Philipp Frank (1884-1966) : « Nous avons essayé de compléter les idées de
Mach à l’aide de celles de la philosophie française des sciences de Poincaré
et de Duhem », Between Physics and Philosophy, Harvard University Press,
1941. « According to Mach the general principles of science are abbreviated
economical descriptions of observed facts ; according to Poincaré they are
free creations of the human mind which do not tell anything about observed
facts. The attempt to integrate the two concepts into one coherent system was
the origin of what was later called logical empiricism. » Modern science and
its philosophy, Harvard University Press, 1949, pp. 11-2.

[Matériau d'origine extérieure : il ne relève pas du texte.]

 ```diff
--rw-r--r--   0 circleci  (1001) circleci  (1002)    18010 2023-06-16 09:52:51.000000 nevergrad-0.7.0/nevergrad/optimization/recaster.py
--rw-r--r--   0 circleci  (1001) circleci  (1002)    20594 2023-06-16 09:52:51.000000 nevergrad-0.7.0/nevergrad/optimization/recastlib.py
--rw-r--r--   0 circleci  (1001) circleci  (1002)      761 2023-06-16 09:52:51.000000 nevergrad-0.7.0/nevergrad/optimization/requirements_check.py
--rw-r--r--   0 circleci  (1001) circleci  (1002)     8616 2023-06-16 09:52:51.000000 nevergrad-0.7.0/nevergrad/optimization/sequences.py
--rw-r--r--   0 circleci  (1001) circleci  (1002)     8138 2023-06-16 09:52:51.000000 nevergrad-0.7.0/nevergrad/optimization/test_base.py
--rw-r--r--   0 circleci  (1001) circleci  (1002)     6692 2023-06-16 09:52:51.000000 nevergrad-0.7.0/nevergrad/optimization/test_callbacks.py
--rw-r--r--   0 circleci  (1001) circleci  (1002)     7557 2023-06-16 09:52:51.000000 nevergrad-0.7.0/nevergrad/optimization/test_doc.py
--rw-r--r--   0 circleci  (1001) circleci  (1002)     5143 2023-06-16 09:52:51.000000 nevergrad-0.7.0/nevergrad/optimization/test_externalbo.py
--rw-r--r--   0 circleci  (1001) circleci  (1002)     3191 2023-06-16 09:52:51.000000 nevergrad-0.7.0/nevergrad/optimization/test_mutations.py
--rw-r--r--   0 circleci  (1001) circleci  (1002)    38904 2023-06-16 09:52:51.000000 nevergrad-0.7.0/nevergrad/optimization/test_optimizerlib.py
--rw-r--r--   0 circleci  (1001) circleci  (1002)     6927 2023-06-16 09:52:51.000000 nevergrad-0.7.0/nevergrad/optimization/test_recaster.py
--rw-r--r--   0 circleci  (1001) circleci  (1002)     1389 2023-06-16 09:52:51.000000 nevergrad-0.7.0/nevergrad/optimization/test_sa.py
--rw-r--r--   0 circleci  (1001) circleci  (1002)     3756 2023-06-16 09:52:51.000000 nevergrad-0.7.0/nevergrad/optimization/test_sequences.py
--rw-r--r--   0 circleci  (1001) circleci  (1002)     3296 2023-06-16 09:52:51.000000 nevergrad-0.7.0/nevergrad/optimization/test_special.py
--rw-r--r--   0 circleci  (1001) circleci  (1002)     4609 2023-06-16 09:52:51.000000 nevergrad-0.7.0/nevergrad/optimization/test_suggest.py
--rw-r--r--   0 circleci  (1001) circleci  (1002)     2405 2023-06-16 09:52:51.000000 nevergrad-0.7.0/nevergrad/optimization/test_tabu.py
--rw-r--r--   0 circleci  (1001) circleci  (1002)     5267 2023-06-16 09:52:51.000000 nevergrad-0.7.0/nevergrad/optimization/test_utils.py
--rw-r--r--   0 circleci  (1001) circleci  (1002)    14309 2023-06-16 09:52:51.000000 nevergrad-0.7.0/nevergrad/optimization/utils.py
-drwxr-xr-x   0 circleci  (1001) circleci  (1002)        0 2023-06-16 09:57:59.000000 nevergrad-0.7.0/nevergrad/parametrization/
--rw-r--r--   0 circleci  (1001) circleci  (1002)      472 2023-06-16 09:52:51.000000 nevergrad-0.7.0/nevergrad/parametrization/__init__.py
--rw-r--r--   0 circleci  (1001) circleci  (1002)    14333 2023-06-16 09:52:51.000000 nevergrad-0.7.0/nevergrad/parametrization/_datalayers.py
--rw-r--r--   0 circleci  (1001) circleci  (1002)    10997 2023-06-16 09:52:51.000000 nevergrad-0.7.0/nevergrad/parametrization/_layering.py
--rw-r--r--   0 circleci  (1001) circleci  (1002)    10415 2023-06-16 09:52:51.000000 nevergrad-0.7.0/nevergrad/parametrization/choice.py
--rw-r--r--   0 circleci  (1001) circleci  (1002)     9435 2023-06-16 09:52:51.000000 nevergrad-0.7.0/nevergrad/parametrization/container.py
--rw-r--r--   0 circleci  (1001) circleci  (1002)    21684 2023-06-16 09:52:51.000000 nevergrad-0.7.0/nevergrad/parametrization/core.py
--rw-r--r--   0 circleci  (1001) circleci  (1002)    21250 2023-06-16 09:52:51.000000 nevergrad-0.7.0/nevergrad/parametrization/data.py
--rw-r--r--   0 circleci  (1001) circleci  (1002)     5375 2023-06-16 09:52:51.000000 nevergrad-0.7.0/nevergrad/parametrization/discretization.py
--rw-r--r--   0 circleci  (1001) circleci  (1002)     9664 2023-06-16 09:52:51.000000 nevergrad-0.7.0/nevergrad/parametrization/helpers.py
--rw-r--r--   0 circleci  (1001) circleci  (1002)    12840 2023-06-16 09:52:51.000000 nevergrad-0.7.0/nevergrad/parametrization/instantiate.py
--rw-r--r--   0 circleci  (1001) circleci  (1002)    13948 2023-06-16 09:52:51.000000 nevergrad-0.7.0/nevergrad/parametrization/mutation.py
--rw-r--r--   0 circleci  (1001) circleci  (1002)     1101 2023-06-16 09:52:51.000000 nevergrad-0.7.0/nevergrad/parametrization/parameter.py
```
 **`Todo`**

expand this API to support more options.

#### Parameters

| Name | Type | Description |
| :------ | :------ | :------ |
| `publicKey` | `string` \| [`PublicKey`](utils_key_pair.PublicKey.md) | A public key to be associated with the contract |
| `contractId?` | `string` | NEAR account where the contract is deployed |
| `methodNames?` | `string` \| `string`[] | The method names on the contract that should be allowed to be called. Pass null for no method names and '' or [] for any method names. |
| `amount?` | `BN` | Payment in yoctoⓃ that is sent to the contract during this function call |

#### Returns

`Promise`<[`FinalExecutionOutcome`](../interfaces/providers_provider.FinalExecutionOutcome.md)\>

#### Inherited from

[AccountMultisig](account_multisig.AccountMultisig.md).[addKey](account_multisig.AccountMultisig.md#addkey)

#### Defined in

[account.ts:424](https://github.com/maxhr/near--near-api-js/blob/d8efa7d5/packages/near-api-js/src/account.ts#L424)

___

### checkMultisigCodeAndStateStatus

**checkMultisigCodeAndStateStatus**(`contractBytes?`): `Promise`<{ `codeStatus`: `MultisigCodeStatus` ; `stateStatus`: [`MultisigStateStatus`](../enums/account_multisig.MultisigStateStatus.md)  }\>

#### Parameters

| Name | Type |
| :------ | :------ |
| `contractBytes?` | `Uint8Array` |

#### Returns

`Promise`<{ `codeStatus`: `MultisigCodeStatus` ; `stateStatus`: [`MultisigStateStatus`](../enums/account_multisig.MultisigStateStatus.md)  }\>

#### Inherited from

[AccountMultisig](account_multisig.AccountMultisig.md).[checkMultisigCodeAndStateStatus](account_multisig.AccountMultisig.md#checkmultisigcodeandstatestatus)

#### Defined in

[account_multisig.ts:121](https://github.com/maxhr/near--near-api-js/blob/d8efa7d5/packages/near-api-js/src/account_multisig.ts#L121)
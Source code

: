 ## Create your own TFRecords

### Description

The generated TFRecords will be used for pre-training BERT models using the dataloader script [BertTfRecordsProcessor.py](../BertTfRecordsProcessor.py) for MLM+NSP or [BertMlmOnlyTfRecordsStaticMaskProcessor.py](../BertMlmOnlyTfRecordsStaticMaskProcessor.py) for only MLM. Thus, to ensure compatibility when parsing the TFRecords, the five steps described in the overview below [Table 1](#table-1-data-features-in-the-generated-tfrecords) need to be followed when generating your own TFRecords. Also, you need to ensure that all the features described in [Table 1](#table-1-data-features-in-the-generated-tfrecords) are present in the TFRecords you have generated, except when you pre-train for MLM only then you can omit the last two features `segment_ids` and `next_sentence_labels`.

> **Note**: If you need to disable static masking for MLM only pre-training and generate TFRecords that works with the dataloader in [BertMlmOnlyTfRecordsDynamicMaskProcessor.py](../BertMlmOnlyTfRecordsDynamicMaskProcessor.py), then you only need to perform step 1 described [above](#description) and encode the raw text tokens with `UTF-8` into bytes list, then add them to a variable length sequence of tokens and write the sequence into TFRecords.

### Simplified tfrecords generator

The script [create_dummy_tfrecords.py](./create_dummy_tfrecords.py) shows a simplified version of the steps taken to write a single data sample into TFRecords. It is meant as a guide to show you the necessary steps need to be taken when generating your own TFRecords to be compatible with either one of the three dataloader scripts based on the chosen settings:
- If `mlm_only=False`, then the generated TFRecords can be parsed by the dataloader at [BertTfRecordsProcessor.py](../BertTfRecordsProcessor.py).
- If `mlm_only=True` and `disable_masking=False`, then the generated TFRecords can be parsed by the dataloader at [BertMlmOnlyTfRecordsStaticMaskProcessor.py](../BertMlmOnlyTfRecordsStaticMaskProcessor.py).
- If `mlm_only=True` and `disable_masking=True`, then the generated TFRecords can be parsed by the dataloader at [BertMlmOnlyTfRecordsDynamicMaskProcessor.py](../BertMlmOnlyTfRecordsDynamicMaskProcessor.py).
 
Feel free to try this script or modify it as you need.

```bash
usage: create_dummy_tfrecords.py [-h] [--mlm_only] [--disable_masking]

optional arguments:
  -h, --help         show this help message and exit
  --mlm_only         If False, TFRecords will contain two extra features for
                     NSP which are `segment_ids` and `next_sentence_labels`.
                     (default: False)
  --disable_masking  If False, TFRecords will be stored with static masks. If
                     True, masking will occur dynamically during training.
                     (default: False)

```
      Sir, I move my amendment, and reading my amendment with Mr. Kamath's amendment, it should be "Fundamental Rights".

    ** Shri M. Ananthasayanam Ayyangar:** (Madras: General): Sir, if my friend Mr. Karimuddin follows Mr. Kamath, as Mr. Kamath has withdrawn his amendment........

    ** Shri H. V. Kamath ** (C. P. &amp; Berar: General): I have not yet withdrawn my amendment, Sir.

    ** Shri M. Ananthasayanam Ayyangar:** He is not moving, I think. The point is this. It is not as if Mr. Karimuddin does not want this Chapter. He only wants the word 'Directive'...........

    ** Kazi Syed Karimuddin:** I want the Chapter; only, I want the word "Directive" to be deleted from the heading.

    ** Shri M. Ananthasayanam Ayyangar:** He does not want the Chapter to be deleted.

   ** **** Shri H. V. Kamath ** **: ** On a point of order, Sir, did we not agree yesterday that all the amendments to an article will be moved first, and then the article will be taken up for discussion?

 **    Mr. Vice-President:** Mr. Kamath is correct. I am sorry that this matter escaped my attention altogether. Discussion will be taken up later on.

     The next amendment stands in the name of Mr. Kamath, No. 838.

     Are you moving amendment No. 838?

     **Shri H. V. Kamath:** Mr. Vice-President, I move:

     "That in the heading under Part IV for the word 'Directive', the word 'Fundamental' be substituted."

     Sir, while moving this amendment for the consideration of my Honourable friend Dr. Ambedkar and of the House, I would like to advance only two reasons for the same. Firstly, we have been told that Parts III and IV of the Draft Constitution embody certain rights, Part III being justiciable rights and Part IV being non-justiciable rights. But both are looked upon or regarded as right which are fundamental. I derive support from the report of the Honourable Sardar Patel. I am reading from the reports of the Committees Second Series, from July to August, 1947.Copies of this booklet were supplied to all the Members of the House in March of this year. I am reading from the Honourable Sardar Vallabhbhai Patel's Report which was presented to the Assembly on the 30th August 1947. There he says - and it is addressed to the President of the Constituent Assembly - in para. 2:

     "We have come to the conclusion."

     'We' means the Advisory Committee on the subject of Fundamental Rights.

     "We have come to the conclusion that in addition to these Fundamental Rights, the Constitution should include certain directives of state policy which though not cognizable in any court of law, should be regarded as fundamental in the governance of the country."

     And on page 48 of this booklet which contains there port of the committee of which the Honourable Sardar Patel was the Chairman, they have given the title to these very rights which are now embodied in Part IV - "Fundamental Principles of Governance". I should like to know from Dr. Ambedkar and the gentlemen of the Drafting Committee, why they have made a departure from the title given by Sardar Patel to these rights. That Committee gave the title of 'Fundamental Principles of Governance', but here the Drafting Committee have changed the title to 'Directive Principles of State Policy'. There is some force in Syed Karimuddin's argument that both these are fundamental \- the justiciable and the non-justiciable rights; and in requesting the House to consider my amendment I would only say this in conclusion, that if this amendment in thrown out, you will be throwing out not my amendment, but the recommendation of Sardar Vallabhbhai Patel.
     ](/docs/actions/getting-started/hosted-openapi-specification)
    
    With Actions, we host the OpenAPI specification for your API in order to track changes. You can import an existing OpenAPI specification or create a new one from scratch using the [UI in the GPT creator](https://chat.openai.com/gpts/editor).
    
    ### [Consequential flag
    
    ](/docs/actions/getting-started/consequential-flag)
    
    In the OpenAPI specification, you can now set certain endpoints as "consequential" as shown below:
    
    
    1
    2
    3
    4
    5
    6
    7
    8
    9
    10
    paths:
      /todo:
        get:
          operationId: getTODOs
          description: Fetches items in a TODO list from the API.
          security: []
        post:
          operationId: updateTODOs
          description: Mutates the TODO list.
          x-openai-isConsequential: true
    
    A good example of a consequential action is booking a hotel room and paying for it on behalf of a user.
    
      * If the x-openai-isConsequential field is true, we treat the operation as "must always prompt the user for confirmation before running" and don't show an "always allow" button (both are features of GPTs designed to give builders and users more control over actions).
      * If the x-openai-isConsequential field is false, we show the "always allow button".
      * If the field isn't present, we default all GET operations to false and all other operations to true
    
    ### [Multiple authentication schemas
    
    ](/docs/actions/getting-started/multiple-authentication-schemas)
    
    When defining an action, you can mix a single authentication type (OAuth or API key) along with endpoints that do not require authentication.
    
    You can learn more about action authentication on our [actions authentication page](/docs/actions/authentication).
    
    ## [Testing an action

a. Comment concilier le respect pour la science et le rejet de la métaphysique ?
Réponse : par la reconstruction du langage et la réinterprétation des procédures et
des propositions de la science. Ingrédient essentiel : la logique et l’idée d’une
forme logique, purifiée des mirages de la grammaire ordinaire. Frege ; Whitehead et
Russell, Wittgenstein.
b. La réduction logique des termes théoriques et le neutralisme de Carnap. Enoncé
de Ramsey (F. R Ramsey, 1903-1930) . L’idée générale du neutralisme et le principe
de tolérance.
c. L’opérationnalisme de Percy Williams Bridgman (1882-1961), The Logic of Modern
Science 1928. Ce qui donne à tout concept scientifique son contenu (sa
signification) est une suite d’opérations de mesure : le concept C s’applique à un
événement E ssi un certain ensemble R de résultats d’observation est obtenu. Si on
ne possède pas de définition opérationnelle d’un concept, celui-ci est dépourvu de
signification empirique et ne relève pas de la science. Ex. : simultanéité absolue,
ou encore espace absolu de Newton.
L’opérationnalisme est abandonné (voir sa nécrologie dans Hempel 1954), à cause de
deux gros problèmes : il ne rend compte que des manifestations des phénomènes, pas
des dispositions ; et il multiplie les concepts : deux séries d’opérations ne
pourraient (en général) pas mesurer le même phénomène (par exemple, température x
degrés). Néanmoins, il persiste un opérationnalisme spontané des scientifiques :
rien n’existe qui ne soit opérationnalisable.
Lecture complémentaire. Sur Duhem, Poincaré et le conventionnalisme des philosophes des sciences français : Brenner, A.,
Les origines françaises de la philosophie des sciences, Paris : PUF, 2003.